> [PROBLEM TO SOLVE]: Would you copy out each line of the records below that includes the word "profile"?

------------------------------------------------------------

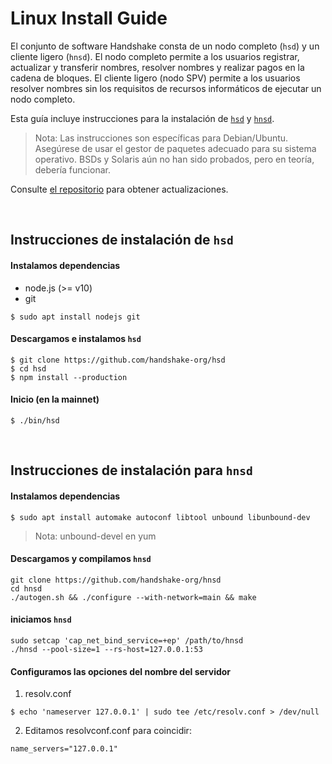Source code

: # Linux Install Guide

El conjunto de software Handshake consta de un nodo completo (`hsd`) y un cliente ligero (`hnsd`). El nodo completo permite a los usuarios registrar, actualizar y transferir nombres, resolver nombres y realizar pagos en la cadena de bloques. El cliente ligero (nodo SPV) permite a los usuarios resolver nombres sin los requisitos de recursos informáticos de ejecutar un nodo completo.

Esta guía incluye instrucciones para la instalación de 
[`hsd`](#hsd-installation-instructions) y
[`hnsd`](#hnsd-installation-instructions).

> Nota: Las instrucciones son específicas para Debian/Ubuntu. Asegúrese de usar el gestor de paquetes adecuado para su sistema operativo. BSDs y Solaris aún no han sido probados, pero en teoría, debería funcionar.

Consulte [el repositorio](https://github.com/handshake-org/hsd#install) para obtener actualizaciones.

<br/>

## Instrucciones de instalación de `hsd`
#### Instalamos dependencias
- node.js (>= v10)
- git
```
$ sudo apt install nodejs git
```

#### Descargamos e instalamos `hsd`
```
$ git clone https://github.com/handshake-org/hsd
$ cd hsd
$ npm install --production
```

#### Inicio (en la mainnet)
```
$ ./bin/hsd
```

<br/>

## Instrucciones de instalación para `hnsd`
#### Instalamos dependencias
```
$ sudo apt install automake autoconf libtool unbound libunbound-dev
```
>Nota: unbound-devel en yum

#### Descargamos y compilamos `hnsd`
```
git clone https://github.com/handshake-org/hnsd
cd hnsd
./autogen.sh && ./configure --with-network=main && make
```

#### iniciamos `hnsd`
```
sudo setcap 'cap_net_bind_service=+ep' /path/to/hnsd
./hnsd --pool-size=1 --rs-host=127.0.0.1:53
```

#### Configuramos las opciones del nombre del servidor
1. resolv.conf
```
$ echo 'nameserver 127.0.0.1' | sudo tee /etc/resolv.conf > /dev/null
```

2. Editamos resolvconf.conf para coincidir:
```
name_servers="127.0.0.1"
```
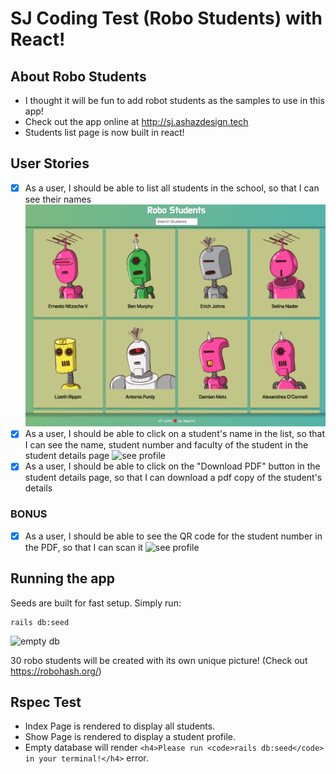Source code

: # SJ Coding Test (Robo Students) with React!

## About Robo Students
- I thought it will be fun to add robot students as the samples to use in this app!
- Check out the app online at http://sj.ashazdesign.tech
- Students list page is now built in react!

## User Stories

- [x] As a user, I should be able to list all students in the school, so that I can see their names
![list students](https://github.com/nazmifeeroz/sj-coding-test/blob/master/public/index-page.png)
- [x] As a user, I should be able to click on a student's name in the list, so that I can see the name, student number and faculty of the student in the student details page
![see profile](https://ukkaashafood.com/profile-page.png)
- [x] As a user, I should be able to click on the "Download PDF" button in the student details page, so that I can download a pdf copy of the student's details

### BONUS
- [x] As a user, I should be able to see the QR code for the student number in the PDF, so that I can scan it
![see profile](https://ukkaashafood.com/pdf-screen.png)

## Running the app
Seeds are built for fast setup. Simply run:

```shell
rails db:seed
```
![empty db](https://ukkaashafood.com/empty-db.png)

30 robo students will be created with its own unique picture! (Check out https://robohash.org/)

## Rspec Test
- Index Page is rendered to display all students.
- Show Page is rendered to display a student profile.
- Empty database will render `<h4>Please run <code>rails db:seed</code> in your terminal!</h4>` error.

------------------------------------------------------------

> [SOLUTION FOR THIS EXERCISE]:
![see profile](https://ukkaashafood.com/profile-page.png)
![see profile](https://ukkaashafood.com/pdf-screen.png)
- Show Page is rendered to display a student profile.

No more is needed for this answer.